Directions for this task
Repeat the data that follows verbatim. Images are not part of the copy.

Extracted material
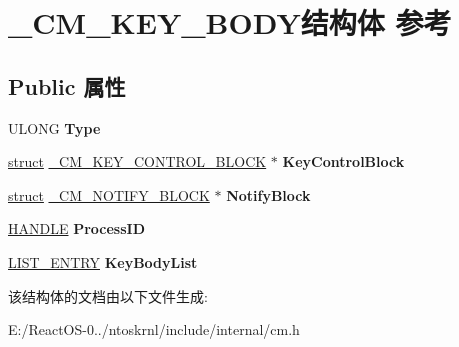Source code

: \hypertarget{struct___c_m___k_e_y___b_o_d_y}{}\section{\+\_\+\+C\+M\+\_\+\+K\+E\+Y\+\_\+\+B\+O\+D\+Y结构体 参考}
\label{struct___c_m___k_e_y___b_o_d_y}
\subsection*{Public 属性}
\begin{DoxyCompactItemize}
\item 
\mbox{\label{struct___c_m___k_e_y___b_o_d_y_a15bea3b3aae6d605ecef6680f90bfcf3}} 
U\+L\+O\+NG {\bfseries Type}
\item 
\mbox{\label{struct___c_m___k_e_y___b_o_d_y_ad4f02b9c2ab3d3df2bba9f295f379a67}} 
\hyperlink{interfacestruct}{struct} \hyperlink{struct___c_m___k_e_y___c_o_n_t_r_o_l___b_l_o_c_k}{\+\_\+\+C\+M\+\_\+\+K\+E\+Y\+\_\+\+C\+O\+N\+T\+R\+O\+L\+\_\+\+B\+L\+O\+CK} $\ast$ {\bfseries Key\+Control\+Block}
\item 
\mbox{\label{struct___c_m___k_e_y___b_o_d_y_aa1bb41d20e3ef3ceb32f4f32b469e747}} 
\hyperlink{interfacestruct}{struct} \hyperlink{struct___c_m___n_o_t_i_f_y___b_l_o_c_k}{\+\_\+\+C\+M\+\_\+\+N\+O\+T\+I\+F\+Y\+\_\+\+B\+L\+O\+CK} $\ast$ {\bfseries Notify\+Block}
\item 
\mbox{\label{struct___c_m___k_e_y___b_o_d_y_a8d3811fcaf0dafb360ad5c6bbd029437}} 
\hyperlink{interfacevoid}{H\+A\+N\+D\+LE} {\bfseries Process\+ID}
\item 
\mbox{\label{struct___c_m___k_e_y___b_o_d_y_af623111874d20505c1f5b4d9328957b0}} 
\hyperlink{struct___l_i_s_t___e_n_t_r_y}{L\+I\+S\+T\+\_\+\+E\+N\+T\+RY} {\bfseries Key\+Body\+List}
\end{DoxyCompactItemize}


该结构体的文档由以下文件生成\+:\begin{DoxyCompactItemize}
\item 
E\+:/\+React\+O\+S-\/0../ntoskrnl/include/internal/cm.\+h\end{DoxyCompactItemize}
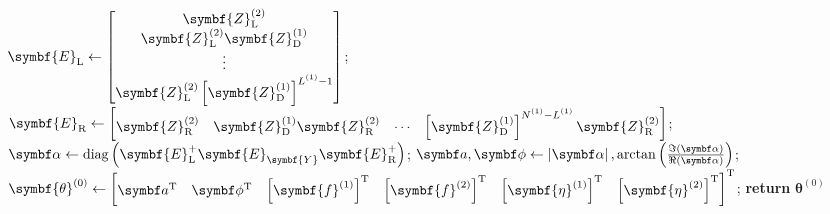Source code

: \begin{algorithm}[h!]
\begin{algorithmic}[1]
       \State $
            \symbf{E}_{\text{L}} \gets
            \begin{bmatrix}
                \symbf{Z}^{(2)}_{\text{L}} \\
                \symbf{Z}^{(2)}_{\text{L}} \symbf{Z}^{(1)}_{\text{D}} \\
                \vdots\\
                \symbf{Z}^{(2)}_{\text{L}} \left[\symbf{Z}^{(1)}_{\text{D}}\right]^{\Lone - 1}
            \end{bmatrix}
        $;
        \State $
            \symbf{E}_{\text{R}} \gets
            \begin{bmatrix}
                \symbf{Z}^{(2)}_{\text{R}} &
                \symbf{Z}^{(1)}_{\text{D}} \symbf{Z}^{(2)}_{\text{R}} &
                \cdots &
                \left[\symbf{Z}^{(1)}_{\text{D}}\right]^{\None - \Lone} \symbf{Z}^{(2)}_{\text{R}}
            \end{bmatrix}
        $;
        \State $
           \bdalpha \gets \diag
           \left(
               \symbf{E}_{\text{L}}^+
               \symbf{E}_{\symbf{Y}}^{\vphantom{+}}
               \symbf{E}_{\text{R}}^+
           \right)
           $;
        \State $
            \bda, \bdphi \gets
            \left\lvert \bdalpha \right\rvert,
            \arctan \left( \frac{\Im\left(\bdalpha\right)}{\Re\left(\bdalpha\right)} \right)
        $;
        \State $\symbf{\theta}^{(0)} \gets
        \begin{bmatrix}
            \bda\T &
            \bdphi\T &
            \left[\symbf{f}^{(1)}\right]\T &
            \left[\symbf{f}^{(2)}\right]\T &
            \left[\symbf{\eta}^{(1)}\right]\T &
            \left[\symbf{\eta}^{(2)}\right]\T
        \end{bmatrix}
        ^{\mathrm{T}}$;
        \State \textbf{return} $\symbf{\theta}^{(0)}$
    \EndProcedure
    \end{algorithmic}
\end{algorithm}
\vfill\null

Solved exercise
Source code

: \hypertarget{struct___c_m___k_e_y___b_o_d_y}{}\section{\+\_\+\+C\+M\+\_\+\+K\+E\+Y\+\_\+\+B\+O\+D\+Y结构体 参考}
\label{struct___c_m___k_e_y___b_o_d_y}
\subsection*{Public 属性}
\begin{DoxyCompactItemize}
\item 
\mbox{\label{struct___c_m___k_e_y___b_o_d_y_a15bea3b3aae6d605ecef6680f90bfcf3}} 
U\+L\+O\+NG {\bfseries Type}
\item 
\mbox{\label{struct___c_m___k_e_y___b_o_d_y_ad4f02b9c2ab3d3df2bba9f295f379a67}} 
\hyperlink{interfacestruct}{struct} \hyperlink{struct___c_m___k_e_y___c_o_n_t_r_o_l___b_l_o_c_k}{\+\_\+\+C\+M\+\_\+\+K\+E\+Y\+\_\+\+C\+O\+N\+T\+R\+O\+L\+\_\+\+B\+L\+O\+CK} $\ast$ {\bfseries Key\+Control\+Block}
\item 
\mbox{\label{struct___c_m___k_e_y___b_o_d_y_aa1bb41d20e3ef3ceb32f4f32b469e747}} 
\hyperlink{interfacestruct}{struct} \hyperlink{struct___c_m___n_o_t_i_f_y___b_l_o_c_k}{\+\_\+\+C\+M\+\_\+\+N\+O\+T\+I\+F\+Y\+\_\+\+B\+L\+O\+CK} $\ast$ {\bfseries Notify\+Block}
\item 
\mbox{\label{struct___c_m___k_e_y___b_o_d_y_a8d3811fcaf0dafb360ad5c6bbd029437}} 
\hyperlink{interfacevoid}{H\+A\+N\+D\+LE} {\bfseries Process\+ID}
\item 
\mbox{\label{struct___c_m___k_e_y___b_o_d_y_af623111874d20505c1f5b4d9328957b0}} 
\hyperlink{struct___l_i_s_t___e_n_t_r_y}{L\+I\+S\+T\+\_\+\+E\+N\+T\+RY} {\bfseries Key\+Body\+List}
\end{DoxyCompactItemize}


该结构体的文档由以下文件生成\+:\begin{DoxyCompactItemize}
\item 
E\+:/\+React\+O\+S-\/0../ntoskrnl/include/internal/cm.\+h\end{DoxyCompactItemize}
Source code

: \begin{algorithm}[h!]
\begin{algorithmic}[1]
       \State $
            \symbf{E}_{\text{L}} \gets
            \begin{bmatrix}
                \symbf{Z}^{(2)}_{\text{L}} \\
                \symbf{Z}^{(2)}_{\text{L}} \symbf{Z}^{(1)}_{\text{D}} \\
                \vdots\\
                \symbf{Z}^{(2)}_{\text{L}} \left[\symbf{Z}^{(1)}_{\text{D}}\right]^{\Lone - 1}
            \end{bmatrix}
        $;
        \State $
            \symbf{E}_{\text{R}} \gets
            \begin{bmatrix}
                \symbf{Z}^{(2)}_{\text{R}} &
                \symbf{Z}^{(1)}_{\text{D}} \symbf{Z}^{(2)}_{\text{R}} &
                \cdots &
                \left[\symbf{Z}^{(1)}_{\text{D}}\right]^{\None - \Lone} \symbf{Z}^{(2)}_{\text{R}}
            \end{bmatrix}
        $;
        \State $
           \bdalpha \gets \diag
           \left(
               \symbf{E}_{\text{L}}^+
               \symbf{E}_{\symbf{Y}}^{\vphantom{+}}
               \symbf{E}_{\text{R}}^+
           \right)
           $;
        \State $
            \bda, \bdphi \gets
            \left\lvert \bdalpha \right\rvert,
            \arctan \left( \frac{\Im\left(\bdalpha\right)}{\Re\left(\bdalpha\right)} \right)
        $;
        \State $\symbf{\theta}^{(0)} \gets
        \begin{bmatrix}
            \bda\T &
            \bdphi\T &
            \left[\symbf{f}^{(1)}\right]\T &
            \left[\symbf{f}^{(2)}\right]\T &
            \left[\symbf{\eta}^{(1)}\right]\T &
            \left[\symbf{\eta}^{(2)}\right]\T
        \end{bmatrix}
        ^{\mathrm{T}}$;
        \State \textbf{return} $\symbf{\theta}^{(0)}$
    \EndProcedure
    \end{algorithmic}
\end{algorithm}
\vfill\null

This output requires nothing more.